Fujitsu Laboratories, Ltd. in collaboration with researchers at the University of Toronto (U of T) today announced the development of a technology for dramatically streamlining the creation of radiation treatment plans for Gamma Knife(1) radiosurgery, leveraging Fujitsu’s quantum-inspired computing technology, the Digital Annealer, which rapidly solves combinatorial optimization problems.
Gamma Knife radiation therapies are used to treat illnesses including brain tumors and arteriovenous malformations. The process of creating treatment plans using conventional methods is often laborious and time-consuming, and doctors must spend time making painstaking and detailed adjustments to determine how much radiation should be administered to a target while minimizing dose to surrounding tissue. With the newly developed technology, however, medical professionals can create treatment plans in roughly one minute, maintaining the same level of accuracy as conventional methods, while simultaneously calculating a huge number of possible combination patterns of where and how much dose to deliver with the Digital Annealer.
By easing the burden on medical professionals in creating fast and accurate treatment plans, the new technology frees them to devote more time and energy to ensuring patients receive the most effective and humane care possible. Going forward, Fujitsu Laboratories and U of T researchers will continue to test the effectiveness of this technology based on additional patient data, and ultimately develop technologies that actively contribute to improvement of medical science and society at large.
Background
Gamma Knife surgery is used to treat brain tumors and other conditions because of its relative non-invasiveness and highly precise method of delivery of radiation.
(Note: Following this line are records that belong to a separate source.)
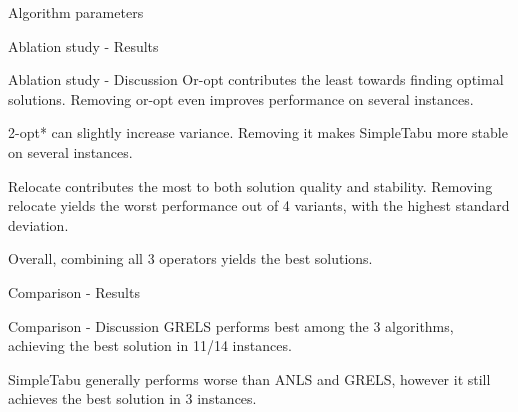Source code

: \documentclass[9pt]{beamer}
\begin{document}
\begin{frame}{Algorithm parameters}
    
\end{frame}

\begin{frame}{Ablation study - Results}

\end{frame}

\begin{frame}{Ablation study - Discussion}
Or-opt contributes the least towards finding optimal solutions. Removing or-opt even improves performance on several instances.

2-opt* can slightly increase variance. Removing it makes SimpleTabu more stable on several instances.

Relocate contributes the most to both solution quality and stability. Removing relocate yields the worst performance out of 4 variants, with the highest standard deviation.

Overall, combining all 3 operators yields the best solutions.
\end{frame}

\begin{frame}{Comparison - Results}

\end{frame}

\begin{frame}{Comparison - Discussion}
GRELS performs best among the 3 algorithms, achieving the best solution in 11/14 instances.

SimpleTabu generally performs worse than ANLS and GRELS, however it still achieves the best solution in 3 instances.
\end{frame}
\end{document}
By using 192 different sources of gamma radiation aimed at different points, the dose to the affected area can be maximized while the dose to the surrounding healthy organs is kept very low. Parameters including position, shape, and dose of radiation must be considered to achieve optimal dosage to the affected area. However, the number of potential combination patterns is enormous, and in current medical practice, doctors generate treatment plans by manually repeating parameter adjustments based on their previous experience. This process can take about 1.5 to 3 hours to generate a plan that meets the patient’s individual needs, placing a heavy burden on medical professionals.
While the physician is preparing the treatment plan, the patient may also need to wait, frequently with a frame fixed to their head to limit movement, which may cause some physical discomfort. It is also necessary to secure medical personnel to help to prepare patients for treatment and make sure the frame remains in place.
Recent years have witnessed the emergence of new tools to help ease this process–for instance, software that automates the generation of treatment plans. In the field, however, it often remains the case that the generated plan still requires clinicians to manually modify and adjust the plans.
Since 2017, Fujitsu and U of T have been collaborating in a strategic partnership centered on research relating to quantum computing. With this latest initiative, the parties have collaborated in the development of technology to help apply the use of the Digital Annealer for the generation of treatment plans for Gamma Knife therapies. Researchers at U of T and its medical institutions studied and developed methods to translate the Gamma Knife optimization to combinatorial optimization, a format understandable by the Digital Annealer technology developed by Fujitsu.